SOA Postulates:
- A service is an indivisible unit of work
- A service is independent of the protocol or implementation
- There will be one and only one service producer
- There can be multiple instances of the same service
- An entity that utilized the service is called the service consumer
- There can be one or more service consumers for a given service
- A line between the services is the agreement between the producer and the consumer
- A service can invoke other services, thereby, creating a hierarchy of services
- A service not consumed by any producer is an orphan service
- SOA Theorem #1 SOA Governance observers Newton's laws of motion
- SOA Theorem #2 IT Funding observers Archimedes' principles
- SOA Theorem #3 The need to Enterprise Service Bus shall diminish over time
- SOA Theorem #4 Service hierarchy should not exceed more than three levels
- SOA Corollary #1 Dynamic Service Discovery does not require centralized repository (Corollary to SOA Theorem #3)
- SOA Corollary #2 All service containers need to count and limit service hops (Coroloary to SOA Theorem #4)
For those not familiar with these tersm following are the Wikipedia defintions
Postulates: The term postulate, or axiom, indicates a starting assumption from which other statements are logically derived.
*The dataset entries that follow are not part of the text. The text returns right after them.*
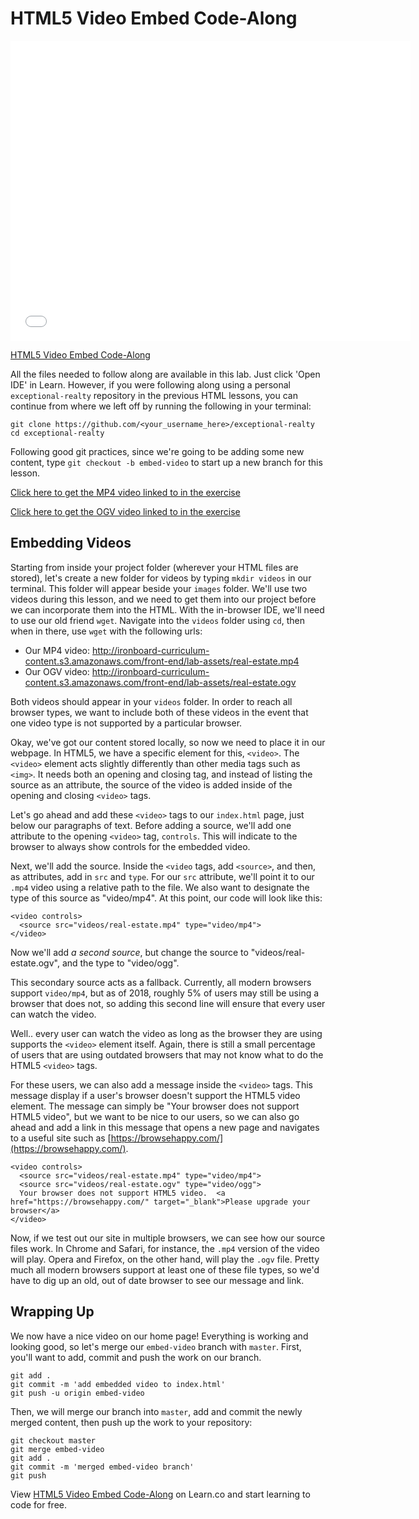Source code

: # HTML5 Video Embed Code-Along

<iframe width="640" height="480" src="//www.youtube.com/embed/ymUxDt_mOxU?rel=0&modestbranding=1" frameborder="0" allowfullscreen></iframe>

<p><a href="https://www.youtube.com/watch?v=ymUxDt_mOxU">HTML5 Video Embed Code-Along</a></p>

All the files needed to follow along are available in this lab. Just click 'Open IDE' in Learn. However, if you were following along using a personal `exceptional-realty`
repository in the previous HTML lessons, you can continue from where we left
off by running the following in your terminal:

```
git clone https://github.com/<your_username_here>/exceptional-realty
cd exceptional-realty
```

Following good git practices, since we're going to be adding some new content,
type `git checkout -b embed-video` to start up a new branch for this lesson.

[Click here to get the MP4 video linked to in the exercise](http://ironboard-curriculum-content.s3.amazonaws.com/front-end/lab-assets/real-estate.mp4)

[Click here to get the OGV video linked to in the exercise](http://ironboard-curriculum-content.s3.amazonaws.com/front-end/lab-assets/real-estate.ogv)

## Embedding Videos

Starting from inside your project folder (wherever your HTML files are stored),
let's create a new folder for videos by typing `mkdir videos` in our terminal.
This folder will appear beside your `images` folder. We'll use two videos
during this lesson, and we need to get them into our project before we can
incorporate them into the HTML. With the in-browser IDE, we'll need to use our
old friend `wget`. Navigate into the `videos` folder using `cd`, then when in
there, use `wget` with the following urls:

* Our MP4 video: http://ironboard-curriculum-content.s3.amazonaws.com/front-end/lab-assets/real-estate.mp4
* Our OGV video: http://ironboard-curriculum-content.s3.amazonaws.com/front-end/lab-assets/real-estate.ogv

Both videos should appear in your `videos` folder. In order to reach all
browser types, we want to include both of these videos in the event that one
video type is not supported by a particular browser.

Okay, we've got our content stored locally, so now we need to place it in our
webpage. In HTML5, we have a specific element for this, `<video>`. The
`<video>` element acts slightly differently than other media tags such as
`<img>`. It needs both an opening and closing tag, and instead of listing the
source as an attribute, the source of the video is added inside of the opening
and closing `<video>` tags.

Let's go ahead and add these `<video>` tags to our `index.html` page, just
below our paragraphs of text. Before adding a source, we'll add one attribute
to the opening `<video>` tag, `controls`. This will indicate to the browser to
always show controls for the embedded video.

Next, we'll add the source. Inside the `<video` tags, add `<source>`, and then,
as attributes, add in `src` and `type`. For our `src` attribute, we'll point it
to our `.mp4` video using a relative path to the file. We also want to
designate the type of this source as "video/mp4". At this point, our code will
look like this:

```
<video controls>
  <source src="videos/real-estate.mp4" type="video/mp4">
</video>
```

Now we'll add _a second source_, but change the source to
"videos/real-estate.ogv", and the type to "video/ogg".

This secondary source acts as a fallback.  Currently, all modern browsers support
`video/mp4`, but as of 2018, roughly 5% of users may still be using a browser
that does not, so adding this second line will ensure that every user can watch
the video.  

Well.. every user can watch the video as long as the browser they are using supports
the `<video>` element itself.  Again, there is still a small percentage of users
that are using outdated browsers that may not know what to do the HTML5 `<video>` tags.

For these users, we can also add a message inside the `<video>` tags. This message display
if a user's browser doesn't support the HTML5 video element. The message can
simply be "Your browser does not support HTML5 video", but we want to be nice
to our users, so we can also go ahead and add a link in this message that opens
a new page and navigates to a useful site such as
[https://browsehappy.com/](https://browsehappy.com/).

```
<video controls>
  <source src="videos/real-estate.mp4" type="video/mp4">
  <source src="videos/real-estate.ogv" type="video/ogg">
  Your browser does not support HTML5 video.  <a href="https://browsehappy.com/" target="_blank">Please upgrade your browser</a>
</video>
```

Now, if we test out our site in multiple browsers, we can see how our source
files work. In Chrome and Safari, for instance, the `.mp4` version of the video
will play. Opera and Firefox, on the other hand, will play the `.ogv` file.
Pretty much all modern browsers support at least one of these file types, so
we'd have to dig up an old, out of date browser to see our message and link.

## Wrapping Up

We now have a nice video on our home page! Everything is working and looking
good, so let's merge our `embed-video` branch with `master`. First, you'll
want to add, commit and push the work on our branch.

```
git add .
git commit -m 'add embedded video to index.html'
git push -u origin embed-video
```

Then, we will merge our branch into `master`, add and commit the newly merged
content, then push up the work to your repository:

```
git checkout master
git merge embed-video
git add .
git commit -m 'merged embed-video branch'
git push
```

<p data-visibility='hidden'>View <a
href='https://learn.co/lessons/html5-video-embed-code-along' title='HTML5 Video
Embed Code-Along'>HTML5 Video Embed Code-Along</a> on Learn.co and start
learning to code for free.</p>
It does not have to be self-evident (constancy of the speed of light in a vacuum is not self-evident, however it was used as a postulate in the special theory of relativity). Some axioms are experimental facts, but some are just assumptions not based on anything.
Theorems: In mathematics, a theorem is a statement, often stated in natural language, that can be proved on the basis of explicitly stated or previously agreed assumptions. In logic, a theorem is a statement in a formal language that can be derived by applying rules and axioms from a deductive system. This definition in logic is crucial in fields such as proof theory that study the general properties of provable and unprovable statements.
Corollary: A corollary is a mathematical statement which follows easily from a previously proven statement, typically a mathematical theorem. The use of the name corollary in place of proposition or theorem is usually subjective: proposition A is a corollary of proposition B if A can be deduced quickly and easily from B, but the meaning of "quickly and easily" varies depending upon the author and context. Sometimes a corollary has a proof which explains the derivation; sometimes the derivation is considered to be self-evident.